Samstag, 11. November 2017

Selbstlosigkeit

 
Oft fragt Tamsin sich: „Warum bin ich wie ich bin, und warum kann ich nicht sein, wie ich sein will?“

Tamsin hat so viel Unglück. Tamsin denkt nur an ihr eigenes Glück. Will es erzwingen, aber bekommt es nie. Sie war schon immer gierig. Hat nie geteilt und denkt selbst, wenn sie anderen hilft nur an ihren Vorteil. An Anerkennung und die Macht, die man hat, wenn man etwas kann, was andere nicht können. Man kann sein Wissen - wie bei der Computerarbeit -  verbreiten und bestimmt dabei, wieviel und an wen. Die anderen sind dabei wie Untertanen, die danach gieren und einem mit ihrer Hilflosigkeit das Gefühl der Überlegenheit geben.

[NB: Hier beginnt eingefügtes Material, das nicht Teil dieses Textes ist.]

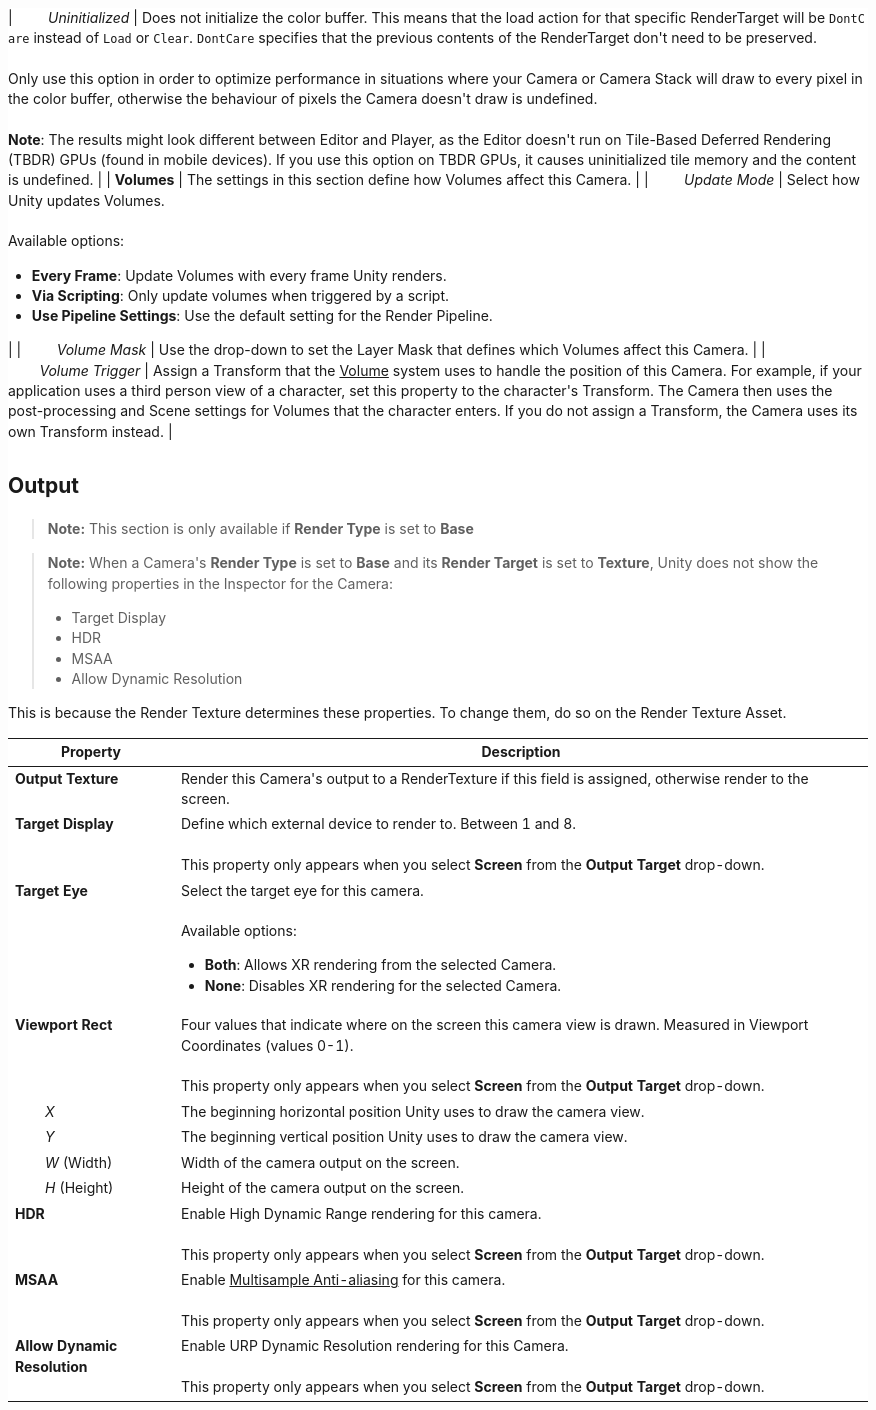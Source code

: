 | &#160;&#160;&#160;&#160;&#160;&#160;&#160;&#160;*Uninitialized* | Does not initialize the color buffer. This means that the load action for that specific RenderTarget will be `DontCare` instead of `Load` or `Clear`. `DontCare` specifies that the previous contents of the RenderTarget don't need to be preserved.<br/><br/>Only use this option in order to optimize performance in situations where your Camera or Camera Stack will draw to every pixel in the color buffer, otherwise the behaviour of pixels the Camera doesn't draw is undefined.<br/><br/>**Note**: The results might look different between Editor and Player, as the Editor doesn't run on Tile-Based Deferred Rendering (TBDR) GPUs (found in mobile devices). If you use this option on TBDR GPUs, it causes uninitialized tile memory and the content is undefined. |
| **Volumes** | The settings in this section define how Volumes affect this Camera. |
| &#160;&#160;&#160;&#160;&#160;&#160;&#160;&#160;*Update&#160;Mode* | Select how Unity updates Volumes.<br/><br/>Available options:<ul><li>**Every Frame**: Update Volumes with every frame Unity renders.</li><li>**Via Scripting**: Only update volumes when triggered by a script.</li><li>**Use Pipeline Settings**: Use the default setting for the Render Pipeline.</li></ul> |
| &#160;&#160;&#160;&#160;&#160;&#160;&#160;&#160;*Volume&#160;Mask* | Use the drop-down to set the Layer Mask that defines which Volumes affect this Camera. |
| &#160;&#160;&#160;&#160;&#160;&#160;&#160;&#160;*Volume&#160;Trigger* | Assign a Transform that the [Volume](Volumes.md) system uses to handle the position of this Camera. For example, if your application uses a third person view of a character, set this property to the character's Transform. The Camera then uses the post-processing and Scene settings for Volumes that the character enters. If you do not assign a Transform, the Camera uses its own Transform instead. |

## <a name="Output"></a>Output

> **Note:** This section is only available if **Render Type** is set to **Base**

> **Note:** When a Camera's **Render Type** is set to **Base** and its **Render Target** is set to **Texture**, Unity does not show the following properties in the Inspector for the Camera:
> * Target Display
> * HDR
> * MSAA
> * Allow Dynamic Resolution

This is because the Render Texture determines these properties. To change them, do so on the Render Texture Asset.

| **Property**               | **Description**                                              |
| -------------------------- | ------------------------------------------------------------ |
| **Output Texture** | Render this Camera's output to a RenderTexture if this field is assigned, otherwise render to the screen. |
| **Target Display** | Define which external device to render to. Between 1 and 8.<br/><br/>This property only appears when you select **Screen** from the **Output Target** drop-down. |
| **Target Eye** | Select the target eye for this camera.<br/><br/>Available options:<ul><li>**Both**: Allows XR rendering from the selected Camera.</li><li>**None**: Disables XR rendering for the selected Camera.</li></ul> |
| **Viewport Rect** | Four values that indicate where on the screen this camera view is drawn. Measured in Viewport Coordinates (values 0-1).<br/><br/>This property only appears when you select **Screen** from the **Output Target** drop-down. |
| &#160;&#160;&#160;&#160;&#160;&#160;&#160;&#160;*X* | The beginning horizontal position Unity uses to draw the camera view. |
| &#160;&#160;&#160;&#160;&#160;&#160;&#160;&#160;*Y* | The beginning vertical position Unity uses to draw the camera view. |
| &#160;&#160;&#160;&#160;&#160;&#160;&#160;&#160;*W* (Width) | Width of the camera output on the screen. |
| &#160;&#160;&#160;&#160;&#160;&#160;&#160;&#160;*H* (Height) | Height of the camera output on the screen. |
| **HDR** | Enable High Dynamic Range rendering for this camera.<br/><br/>This property only appears when you select **Screen** from the **Output Target** drop-down. |
| **MSAA** | Enable [Multisample Anti-aliasing](anti-aliasing.md#msaa) for this camera.<br/><br/>This property only appears when you select **Screen** from the **Output Target** drop-down. |
| **Allow Dynamic Resolution** | Enable URP Dynamic Resolution rendering for this Camera.<br/><br/>This property only appears when you select **Screen** from the **Output Target** drop-down. |
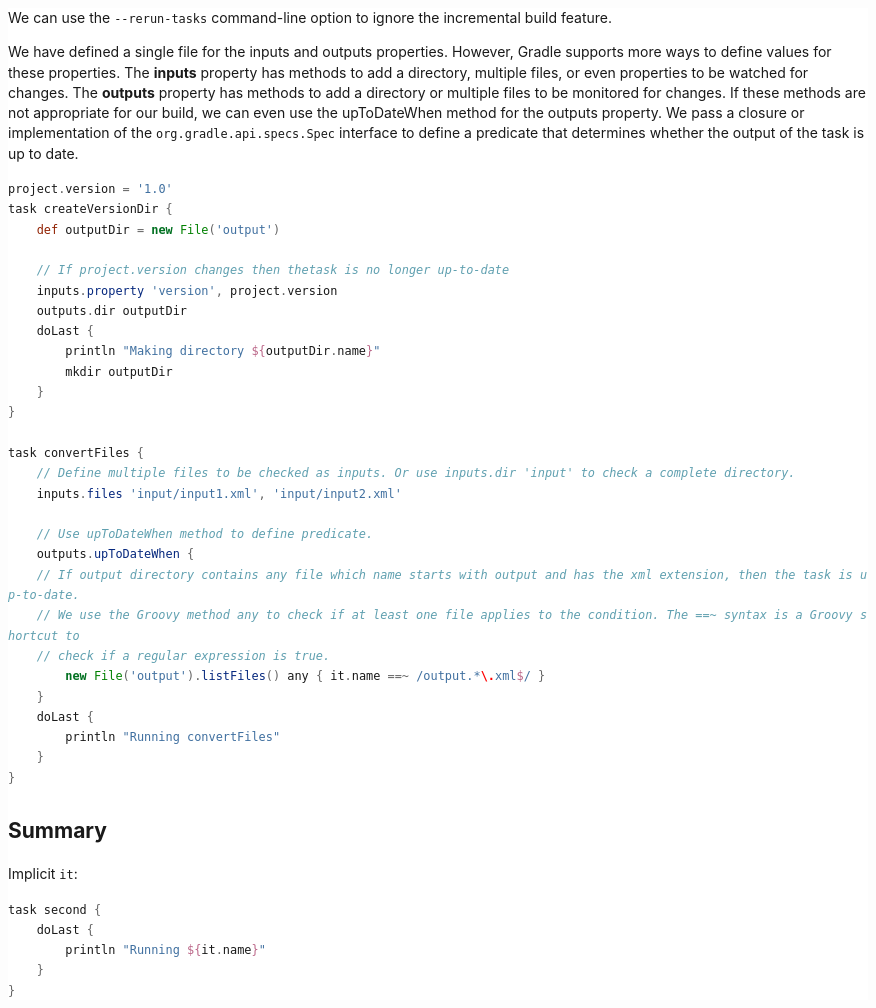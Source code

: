 We can use the ``--rerun-tasks`` command-line option to ignore the incremental build feature.

We have defined a single file for the inputs and outputs properties. However, Gradle supports more ways to define values for these properties. The **inputs** property has methods to add a directory, multiple files, or even properties to be watched for changes. The **outputs** property has methods to add a directory or multiple files to be monitored for changes. If these methods are not appropriate for our build, we can even use the upToDateWhen method for the outputs property. We pass a closure or implementation of the ``org.gradle.api.specs.Spec`` interface to define a predicate that determines whether the output of the task is up to date.

```groovy
project.version = '1.0'
task createVersionDir {
    def outputDir = new File('output')
    
    // If project.version changes then thetask is no longer up-to-date
    inputs.property 'version', project.version
    outputs.dir outputDir
    doLast {
        println "Making directory ${outputDir.name}"
        mkdir outputDir
    }
}

task convertFiles {
    // Define multiple files to be checked as inputs. Or use inputs.dir 'input' to check a complete directory.
    inputs.files 'input/input1.xml', 'input/input2.xml'

    // Use upToDateWhen method to define predicate.
    outputs.upToDateWhen {
    // If output directory contains any file which name starts with output and has the xml extension, then the task is up-to-date.
    // We use the Groovy method any to check if at least one file applies to the condition. The ==~ syntax is a Groovy shortcut to
    // check if a regular expression is true.
        new File('output').listFiles() any { it.name ==~ /output.*\.xml$/ }
    }
    doLast {
        println "Running convertFiles"
    }
}
```

## Summary

Implicit ``it``:
```groovy
task second {
    doLast {
        println "Running ${it.name}"
    }
}
```
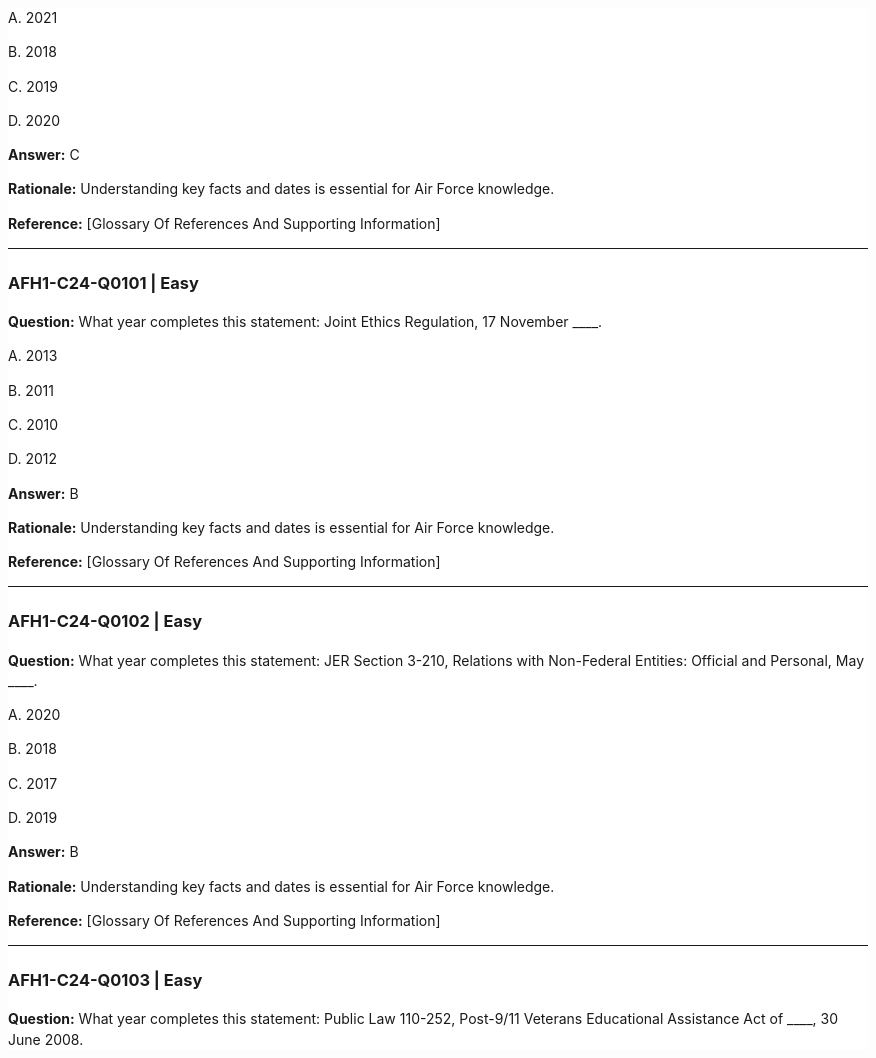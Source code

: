 A. 2021

B. 2018

C. 2019

D. 2020

**Answer:** C

**Rationale:** Understanding key facts and dates is essential for Air Force knowledge.

**Reference:** [Glossary Of References And Supporting Information]

---

### AFH1-C24-Q0101 | Easy

**Question:** What year completes this statement: Joint Ethics Regulation, 17 November ____.

A. 2013

B. 2011

C. 2010

D. 2012

**Answer:** B

**Rationale:** Understanding key facts and dates is essential for Air Force knowledge.

**Reference:** [Glossary Of References And Supporting Information]

---

### AFH1-C24-Q0102 | Easy

**Question:** What year completes this statement: JER Section 3-210, Relations with Non-Federal Entities: Official and Personal, May ____.

A. 2020

B. 2018

C. 2017

D. 2019

**Answer:** B

**Rationale:** Understanding key facts and dates is essential for Air Force knowledge.

**Reference:** [Glossary Of References And Supporting Information]

---

### AFH1-C24-Q0103 | Easy

**Question:** What year completes this statement: Public Law 110-252, Post-9/11 Veterans Educational Assistance Act of ____, 30 June 2008.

Seit einiger Zeit grübelt Tamsin darüber nach, ob dies der Fehler ist, durch den das Schicksal sie zu dem macht, was sie ist. Allein. Unzufrieden. Unglücklich. „Vielleicht sollte ich lernen, selbstlos zu werden?“ Sich nicht an Überlegenheit erfreuen, sondern an der Dankbarkeit, die man erntet. Nicht zu warten, bis andere kommen und bitten, sondern einfach aus freien Stück anbieten – auch, wenn es nicht gebraucht wird. Wenn es ein Kuchen ist, den man kauft. Etwas Materielles.

Tamsin hat oft von den „Zeugen Jehovas“ gehört. Oft wundert sie sich über Geschichten die sie hört. Bis heute, als sie es selbst erlebt hat. „Ich habe meinen eigenen Glauben und konnte dem Mann, der mir etwas über seinen Gott erzählt hat, nicht ernst nehmen.“ Tamsin glaubt nicht direkt an „Gott“. „Ich glaube an das Schicksal. Und an das Böse auf dieser Welt.“ Vielleicht sogar an die Unterwelt.
Naja, jedenfalls erhielt sie dann ein Prospekt in dem es um das Thema „Schenken“ geht. Welch ein Zufall. „Es gibt keine Zufälle.“ Aus Neugier heraus liest Tamsin sich das einmal durch. Einfach so. Man sollte nichts verachten oder ablehnen, ohne es zu kennen.

Wenn es aber wirklich eine höhere Macht gibt, ganz gleich, wie sie heißen mag: „Was will sie mir damit sagen?“ Soll Tamsin wirklich umdenken? Sich verändern und diese Phase nicht nur wie ein Diätprogramm, das man abbricht, sobald der Hunger zu groß wird, fallenlassen?

Gestern war Freitag und nach dem WG Frühstück fährt Tamsin immer in die Maßnahme. Auf dem Weg hört sie Musik, so ist das Laufen nicht so anstrengen. Selbst wenn es Regnet und sie ihren Schirm nicht aufspannt, weil dann ihre hochgehaltenen Finger so kalt werden. Ihre Chefin unterstützt sie dabei, eine Freundschaft zu einer Kollegin erblühen zu lassen. Tamsin wundert sich sehr darüber, dass jemand mit ihr Befreundet sein will, wo es doch dutzende andere Menschen gibt, mit denen man sich viel wohler fühlen könnte, als mit der seltsamen, schüchternen Tamsin.
Nach der Maßnahme wurden sie früher rausgelassen, damit sie zusammen etwas unternehmen konnten. Viel gibt es da nicht, daher stöberten sie ein wenig in Kik rum, bis Tamsins Bus kam.
Einerseits hat Tamsin sich so etwas schon immer gewünscht. Andererseits ist sie sich nicht sicher, wie sie damit umgehen soll und fürchtet, es letztlich doch wieder zu vermasseln. Entweder, weil ihre Ängste doch zu stark werden. Oder weil erkannt wird, dass Tamsin doch zu sonderbar ist, um mit ihr klarzukommen.

In ihrer WG hat sie jemanden entdeckt, der sich ebenfalls gerne mit Videobearbeitung beschäftigt, jedoch selbst keine guten Programme hat.  Hmmm. Eine Gemeinsamkeit, die verbindet.
Doch Tamsin traut sich wieder nicht, ihre Ängste zur Seite zu schieben.